TASK INSTRUCTIONS ::
Find the line containing "contributes exactly the" in the entries below. Restate it and each line after it, word for word, up to and including the line containing "the purity and".

Records contained in a dataset:
------------------------------------

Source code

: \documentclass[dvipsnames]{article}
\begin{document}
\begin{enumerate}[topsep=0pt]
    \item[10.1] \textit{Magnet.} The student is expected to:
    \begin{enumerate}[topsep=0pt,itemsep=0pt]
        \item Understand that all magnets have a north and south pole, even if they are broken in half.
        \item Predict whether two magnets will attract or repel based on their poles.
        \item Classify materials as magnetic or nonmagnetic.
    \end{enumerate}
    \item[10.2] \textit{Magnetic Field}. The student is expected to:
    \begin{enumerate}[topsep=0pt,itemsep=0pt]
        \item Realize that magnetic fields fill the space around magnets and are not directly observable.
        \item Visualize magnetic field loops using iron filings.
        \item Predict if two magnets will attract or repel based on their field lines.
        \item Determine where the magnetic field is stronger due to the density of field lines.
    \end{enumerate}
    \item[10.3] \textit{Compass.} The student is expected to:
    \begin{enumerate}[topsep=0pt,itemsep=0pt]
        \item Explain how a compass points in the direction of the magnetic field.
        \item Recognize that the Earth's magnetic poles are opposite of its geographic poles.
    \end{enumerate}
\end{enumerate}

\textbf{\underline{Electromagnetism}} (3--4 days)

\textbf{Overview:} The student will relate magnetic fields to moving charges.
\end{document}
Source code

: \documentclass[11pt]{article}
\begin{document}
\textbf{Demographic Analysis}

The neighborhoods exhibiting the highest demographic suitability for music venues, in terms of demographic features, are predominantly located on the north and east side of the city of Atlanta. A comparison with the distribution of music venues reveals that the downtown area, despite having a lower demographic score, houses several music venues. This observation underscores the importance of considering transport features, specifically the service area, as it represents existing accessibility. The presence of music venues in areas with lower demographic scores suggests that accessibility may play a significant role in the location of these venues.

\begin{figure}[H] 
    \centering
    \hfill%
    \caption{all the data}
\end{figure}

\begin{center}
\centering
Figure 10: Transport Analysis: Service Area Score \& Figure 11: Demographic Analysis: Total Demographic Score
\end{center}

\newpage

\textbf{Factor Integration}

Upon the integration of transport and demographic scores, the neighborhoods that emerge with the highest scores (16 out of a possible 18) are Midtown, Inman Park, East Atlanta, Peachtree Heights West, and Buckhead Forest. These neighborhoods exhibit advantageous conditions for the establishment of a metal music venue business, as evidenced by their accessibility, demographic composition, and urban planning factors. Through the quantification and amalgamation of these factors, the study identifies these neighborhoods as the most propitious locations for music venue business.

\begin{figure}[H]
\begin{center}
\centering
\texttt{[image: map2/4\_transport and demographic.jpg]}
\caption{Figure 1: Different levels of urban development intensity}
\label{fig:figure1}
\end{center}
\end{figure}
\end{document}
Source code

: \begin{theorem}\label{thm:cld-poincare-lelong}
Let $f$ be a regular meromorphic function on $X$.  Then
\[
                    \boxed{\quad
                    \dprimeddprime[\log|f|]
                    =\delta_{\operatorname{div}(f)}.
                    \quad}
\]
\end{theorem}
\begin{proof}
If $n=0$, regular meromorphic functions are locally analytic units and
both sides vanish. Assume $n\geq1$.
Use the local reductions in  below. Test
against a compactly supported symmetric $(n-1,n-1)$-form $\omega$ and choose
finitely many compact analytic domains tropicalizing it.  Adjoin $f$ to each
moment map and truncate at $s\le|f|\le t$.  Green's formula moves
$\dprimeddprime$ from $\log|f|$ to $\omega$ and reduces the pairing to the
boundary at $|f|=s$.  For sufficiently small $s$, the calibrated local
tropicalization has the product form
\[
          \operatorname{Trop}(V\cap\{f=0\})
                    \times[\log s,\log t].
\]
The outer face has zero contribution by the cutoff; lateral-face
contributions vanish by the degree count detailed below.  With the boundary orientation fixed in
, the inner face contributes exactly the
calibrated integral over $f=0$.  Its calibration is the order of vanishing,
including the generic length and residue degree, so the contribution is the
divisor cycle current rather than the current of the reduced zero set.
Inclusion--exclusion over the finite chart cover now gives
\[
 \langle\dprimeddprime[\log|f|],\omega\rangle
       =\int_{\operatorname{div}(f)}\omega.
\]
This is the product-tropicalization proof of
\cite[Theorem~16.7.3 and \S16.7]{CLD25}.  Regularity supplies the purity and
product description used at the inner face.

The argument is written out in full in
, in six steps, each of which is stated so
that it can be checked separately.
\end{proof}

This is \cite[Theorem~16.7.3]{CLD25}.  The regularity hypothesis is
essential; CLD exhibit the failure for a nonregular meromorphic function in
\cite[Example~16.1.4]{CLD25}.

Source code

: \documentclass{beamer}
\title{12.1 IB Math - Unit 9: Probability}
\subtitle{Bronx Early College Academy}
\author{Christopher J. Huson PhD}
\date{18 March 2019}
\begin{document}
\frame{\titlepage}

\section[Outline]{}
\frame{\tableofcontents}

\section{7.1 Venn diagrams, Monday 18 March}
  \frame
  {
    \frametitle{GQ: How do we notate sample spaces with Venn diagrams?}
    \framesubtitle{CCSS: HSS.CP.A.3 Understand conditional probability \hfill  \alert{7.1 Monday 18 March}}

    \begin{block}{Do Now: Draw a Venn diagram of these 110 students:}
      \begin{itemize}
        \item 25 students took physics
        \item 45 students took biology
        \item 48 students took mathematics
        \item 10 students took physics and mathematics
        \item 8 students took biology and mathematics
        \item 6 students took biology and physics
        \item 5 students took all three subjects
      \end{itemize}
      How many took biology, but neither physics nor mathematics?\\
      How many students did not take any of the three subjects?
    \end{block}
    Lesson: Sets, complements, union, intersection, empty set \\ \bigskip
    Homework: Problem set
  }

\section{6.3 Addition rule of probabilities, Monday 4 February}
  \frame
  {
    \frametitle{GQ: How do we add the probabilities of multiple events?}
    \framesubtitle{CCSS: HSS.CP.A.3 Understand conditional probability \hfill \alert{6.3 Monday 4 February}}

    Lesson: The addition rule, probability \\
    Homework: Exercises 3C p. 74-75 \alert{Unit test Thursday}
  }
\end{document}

------------------------------------

RESULT FOR THIS TASK ::
, the inner face contributes exactly the
calibrated integral over $f=0$.  Its calibration is the order of vanishing,
including the generic length and residue degree, so the contribution is the
divisor cycle current rather than the current of the reduced zero set.
Inclusion--exclusion over the finite chart cover now gives
\[
 \langle\dprimeddprime[\log|f|],\omega\rangle
       =\int_{\operatorname{div}(f)}\omega.
\]
This is the product-tropicalization proof of
\cite[Theorem~16.7.3 and \S16.7]{CLD25}.  Regularity supplies the purity and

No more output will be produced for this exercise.